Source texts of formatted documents

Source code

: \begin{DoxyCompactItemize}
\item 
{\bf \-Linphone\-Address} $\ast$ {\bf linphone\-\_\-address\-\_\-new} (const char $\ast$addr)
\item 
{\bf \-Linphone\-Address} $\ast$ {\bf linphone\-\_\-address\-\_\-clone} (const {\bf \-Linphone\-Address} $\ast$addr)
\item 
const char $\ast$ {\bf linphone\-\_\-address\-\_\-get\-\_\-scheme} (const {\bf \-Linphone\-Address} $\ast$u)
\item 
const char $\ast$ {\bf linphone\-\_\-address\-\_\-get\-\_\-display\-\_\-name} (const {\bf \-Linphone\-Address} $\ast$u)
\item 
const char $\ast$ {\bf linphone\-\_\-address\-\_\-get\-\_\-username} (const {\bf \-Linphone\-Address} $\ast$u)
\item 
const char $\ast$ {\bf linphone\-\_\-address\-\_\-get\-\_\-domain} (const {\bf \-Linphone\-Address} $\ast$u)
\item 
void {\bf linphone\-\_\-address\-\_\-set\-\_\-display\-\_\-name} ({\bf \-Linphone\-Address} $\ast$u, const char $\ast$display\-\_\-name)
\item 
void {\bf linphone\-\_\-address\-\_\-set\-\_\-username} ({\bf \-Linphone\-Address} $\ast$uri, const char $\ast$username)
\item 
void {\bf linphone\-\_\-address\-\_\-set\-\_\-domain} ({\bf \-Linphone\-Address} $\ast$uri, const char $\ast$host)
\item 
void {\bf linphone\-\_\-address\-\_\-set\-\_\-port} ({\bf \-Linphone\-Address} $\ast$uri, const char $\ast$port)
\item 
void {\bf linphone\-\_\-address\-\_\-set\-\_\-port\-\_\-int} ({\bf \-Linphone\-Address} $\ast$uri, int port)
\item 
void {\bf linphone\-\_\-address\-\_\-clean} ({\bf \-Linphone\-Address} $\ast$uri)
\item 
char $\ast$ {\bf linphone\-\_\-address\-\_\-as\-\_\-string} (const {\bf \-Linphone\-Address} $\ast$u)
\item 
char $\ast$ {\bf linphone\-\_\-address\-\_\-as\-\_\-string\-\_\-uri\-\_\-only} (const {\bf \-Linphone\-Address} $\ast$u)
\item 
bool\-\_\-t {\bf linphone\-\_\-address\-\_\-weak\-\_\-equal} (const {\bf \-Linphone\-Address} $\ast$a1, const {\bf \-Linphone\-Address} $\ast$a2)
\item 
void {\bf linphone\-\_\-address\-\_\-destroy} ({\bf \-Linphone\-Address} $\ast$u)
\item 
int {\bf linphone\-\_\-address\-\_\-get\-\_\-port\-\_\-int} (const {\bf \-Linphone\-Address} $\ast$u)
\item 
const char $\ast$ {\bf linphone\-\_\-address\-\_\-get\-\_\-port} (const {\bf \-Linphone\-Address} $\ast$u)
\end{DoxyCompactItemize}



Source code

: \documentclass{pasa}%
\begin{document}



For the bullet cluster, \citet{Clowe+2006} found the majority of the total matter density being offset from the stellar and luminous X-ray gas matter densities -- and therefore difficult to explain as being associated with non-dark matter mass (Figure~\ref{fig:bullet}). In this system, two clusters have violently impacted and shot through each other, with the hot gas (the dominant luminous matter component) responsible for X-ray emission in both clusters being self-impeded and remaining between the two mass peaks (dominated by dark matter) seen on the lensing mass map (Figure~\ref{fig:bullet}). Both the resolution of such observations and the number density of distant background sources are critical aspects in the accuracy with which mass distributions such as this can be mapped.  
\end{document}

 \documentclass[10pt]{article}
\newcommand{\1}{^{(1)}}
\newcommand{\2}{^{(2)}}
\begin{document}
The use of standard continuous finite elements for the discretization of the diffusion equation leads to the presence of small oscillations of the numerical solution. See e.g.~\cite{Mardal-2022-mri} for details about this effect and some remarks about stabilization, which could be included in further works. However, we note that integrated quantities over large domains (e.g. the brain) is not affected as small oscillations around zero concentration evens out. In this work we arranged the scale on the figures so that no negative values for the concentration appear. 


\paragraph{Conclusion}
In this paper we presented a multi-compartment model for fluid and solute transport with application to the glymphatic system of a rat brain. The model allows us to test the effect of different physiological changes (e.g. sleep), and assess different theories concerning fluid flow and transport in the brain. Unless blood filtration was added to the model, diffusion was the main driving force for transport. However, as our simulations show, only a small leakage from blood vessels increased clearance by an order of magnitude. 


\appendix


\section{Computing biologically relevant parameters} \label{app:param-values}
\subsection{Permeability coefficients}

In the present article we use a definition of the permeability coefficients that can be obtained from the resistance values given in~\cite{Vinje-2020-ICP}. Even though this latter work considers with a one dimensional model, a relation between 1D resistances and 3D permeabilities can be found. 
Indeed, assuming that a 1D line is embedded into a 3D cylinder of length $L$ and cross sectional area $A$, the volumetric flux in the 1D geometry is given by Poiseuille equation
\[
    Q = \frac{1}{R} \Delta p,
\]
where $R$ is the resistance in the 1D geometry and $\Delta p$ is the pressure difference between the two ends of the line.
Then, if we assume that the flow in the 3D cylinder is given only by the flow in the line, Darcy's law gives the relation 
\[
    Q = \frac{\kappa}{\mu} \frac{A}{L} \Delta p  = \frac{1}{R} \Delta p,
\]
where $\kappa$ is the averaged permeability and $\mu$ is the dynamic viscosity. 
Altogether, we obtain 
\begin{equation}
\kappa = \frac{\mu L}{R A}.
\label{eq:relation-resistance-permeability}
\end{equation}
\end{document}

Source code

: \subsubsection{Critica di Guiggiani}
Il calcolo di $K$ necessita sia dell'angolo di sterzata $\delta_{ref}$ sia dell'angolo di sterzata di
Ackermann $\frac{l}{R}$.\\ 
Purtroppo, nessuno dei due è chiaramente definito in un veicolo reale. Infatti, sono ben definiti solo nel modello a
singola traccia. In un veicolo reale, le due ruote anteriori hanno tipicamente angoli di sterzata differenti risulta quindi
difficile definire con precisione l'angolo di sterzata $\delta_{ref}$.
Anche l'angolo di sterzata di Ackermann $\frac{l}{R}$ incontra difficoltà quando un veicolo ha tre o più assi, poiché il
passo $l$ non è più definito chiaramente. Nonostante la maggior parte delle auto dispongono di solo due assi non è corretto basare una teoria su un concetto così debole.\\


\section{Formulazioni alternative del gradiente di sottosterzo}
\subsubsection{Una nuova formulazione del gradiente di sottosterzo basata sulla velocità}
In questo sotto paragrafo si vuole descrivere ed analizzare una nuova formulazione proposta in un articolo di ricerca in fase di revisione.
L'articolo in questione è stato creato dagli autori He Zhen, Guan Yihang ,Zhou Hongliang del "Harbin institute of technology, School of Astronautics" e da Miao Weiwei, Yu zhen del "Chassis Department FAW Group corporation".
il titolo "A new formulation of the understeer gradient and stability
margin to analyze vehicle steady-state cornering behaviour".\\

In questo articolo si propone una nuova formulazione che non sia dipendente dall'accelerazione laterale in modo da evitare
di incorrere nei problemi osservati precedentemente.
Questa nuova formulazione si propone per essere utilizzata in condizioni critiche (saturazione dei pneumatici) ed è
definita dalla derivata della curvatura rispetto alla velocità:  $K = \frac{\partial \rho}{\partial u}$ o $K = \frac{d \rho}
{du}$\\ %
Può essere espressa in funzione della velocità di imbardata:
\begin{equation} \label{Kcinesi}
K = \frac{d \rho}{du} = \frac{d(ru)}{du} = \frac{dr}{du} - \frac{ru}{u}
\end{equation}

---

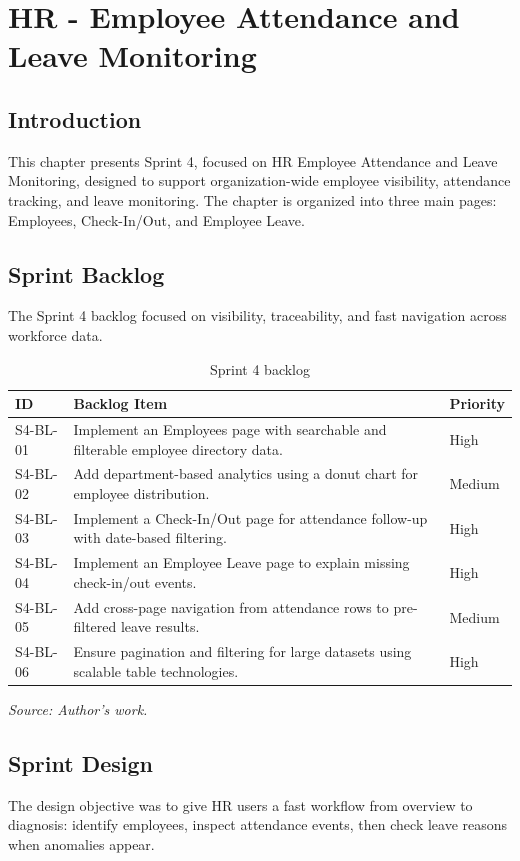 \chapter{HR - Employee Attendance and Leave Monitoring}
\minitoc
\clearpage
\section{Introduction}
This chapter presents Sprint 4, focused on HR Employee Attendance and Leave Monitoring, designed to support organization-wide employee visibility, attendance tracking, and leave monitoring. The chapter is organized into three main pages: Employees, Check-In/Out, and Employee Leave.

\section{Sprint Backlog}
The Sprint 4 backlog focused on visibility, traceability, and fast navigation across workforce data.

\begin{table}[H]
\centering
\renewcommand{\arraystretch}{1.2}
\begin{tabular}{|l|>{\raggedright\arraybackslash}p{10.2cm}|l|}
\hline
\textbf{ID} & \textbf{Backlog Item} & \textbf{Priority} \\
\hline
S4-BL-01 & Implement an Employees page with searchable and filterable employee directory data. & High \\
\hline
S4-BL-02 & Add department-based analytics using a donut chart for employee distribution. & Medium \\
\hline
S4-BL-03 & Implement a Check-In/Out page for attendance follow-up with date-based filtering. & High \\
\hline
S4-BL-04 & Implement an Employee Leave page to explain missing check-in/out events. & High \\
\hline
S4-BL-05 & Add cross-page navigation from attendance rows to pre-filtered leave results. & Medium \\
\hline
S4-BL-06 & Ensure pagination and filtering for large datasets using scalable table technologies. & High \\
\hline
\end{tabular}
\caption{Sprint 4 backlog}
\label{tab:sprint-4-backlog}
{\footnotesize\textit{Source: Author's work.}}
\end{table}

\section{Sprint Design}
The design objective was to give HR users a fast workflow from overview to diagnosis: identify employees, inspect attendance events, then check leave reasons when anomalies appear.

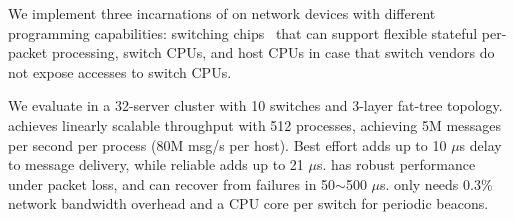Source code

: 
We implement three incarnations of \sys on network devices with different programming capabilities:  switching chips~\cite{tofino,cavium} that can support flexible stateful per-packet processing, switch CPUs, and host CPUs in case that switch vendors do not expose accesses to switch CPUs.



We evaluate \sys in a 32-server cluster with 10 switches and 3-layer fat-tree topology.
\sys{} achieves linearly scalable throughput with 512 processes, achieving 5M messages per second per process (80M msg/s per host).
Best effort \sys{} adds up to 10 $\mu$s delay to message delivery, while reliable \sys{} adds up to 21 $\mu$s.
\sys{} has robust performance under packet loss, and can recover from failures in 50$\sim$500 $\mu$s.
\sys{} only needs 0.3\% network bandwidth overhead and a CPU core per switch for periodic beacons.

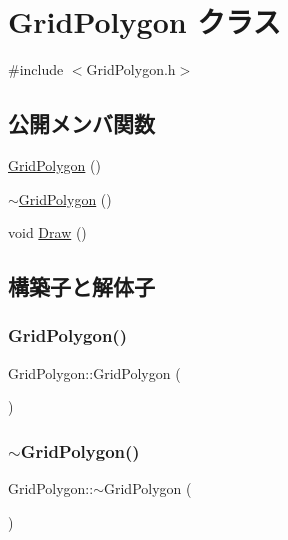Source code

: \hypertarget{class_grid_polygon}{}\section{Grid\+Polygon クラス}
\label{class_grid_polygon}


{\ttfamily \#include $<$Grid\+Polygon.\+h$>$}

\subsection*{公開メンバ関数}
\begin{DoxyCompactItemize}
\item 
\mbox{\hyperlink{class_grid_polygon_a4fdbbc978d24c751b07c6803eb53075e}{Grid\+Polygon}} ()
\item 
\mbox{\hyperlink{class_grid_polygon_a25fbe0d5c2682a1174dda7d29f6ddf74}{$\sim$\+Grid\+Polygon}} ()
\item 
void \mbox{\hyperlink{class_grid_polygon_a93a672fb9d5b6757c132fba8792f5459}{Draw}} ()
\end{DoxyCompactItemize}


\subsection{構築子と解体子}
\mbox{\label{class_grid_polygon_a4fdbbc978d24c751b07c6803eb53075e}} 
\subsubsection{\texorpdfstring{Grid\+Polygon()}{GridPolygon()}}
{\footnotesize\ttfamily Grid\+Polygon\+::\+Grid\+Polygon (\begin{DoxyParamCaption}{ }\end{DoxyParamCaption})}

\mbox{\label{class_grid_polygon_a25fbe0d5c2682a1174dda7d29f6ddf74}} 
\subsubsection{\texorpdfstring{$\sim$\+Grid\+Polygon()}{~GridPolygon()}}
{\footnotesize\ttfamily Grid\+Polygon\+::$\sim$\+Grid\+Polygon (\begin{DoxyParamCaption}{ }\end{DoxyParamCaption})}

*DESCRIPTION OF THE TASK*:
Filter the entries and copy each line with "nuova".

*FINISHED EXERCISE*:
\subsubsection{Una nuova formulazione del gradiente di sottosterzo basata sulla velocità}
In questo sotto paragrafo si vuole descrivere ed analizzare una nuova formulazione proposta in un articolo di ricerca in fase di revisione.
In questo articolo si propone una nuova formulazione che non sia dipendente dall'accelerazione laterale in modo da evitare
Questa nuova formulazione si propone per essere utilizzata in condizioni critiche (saturazione dei pneumatici) ed è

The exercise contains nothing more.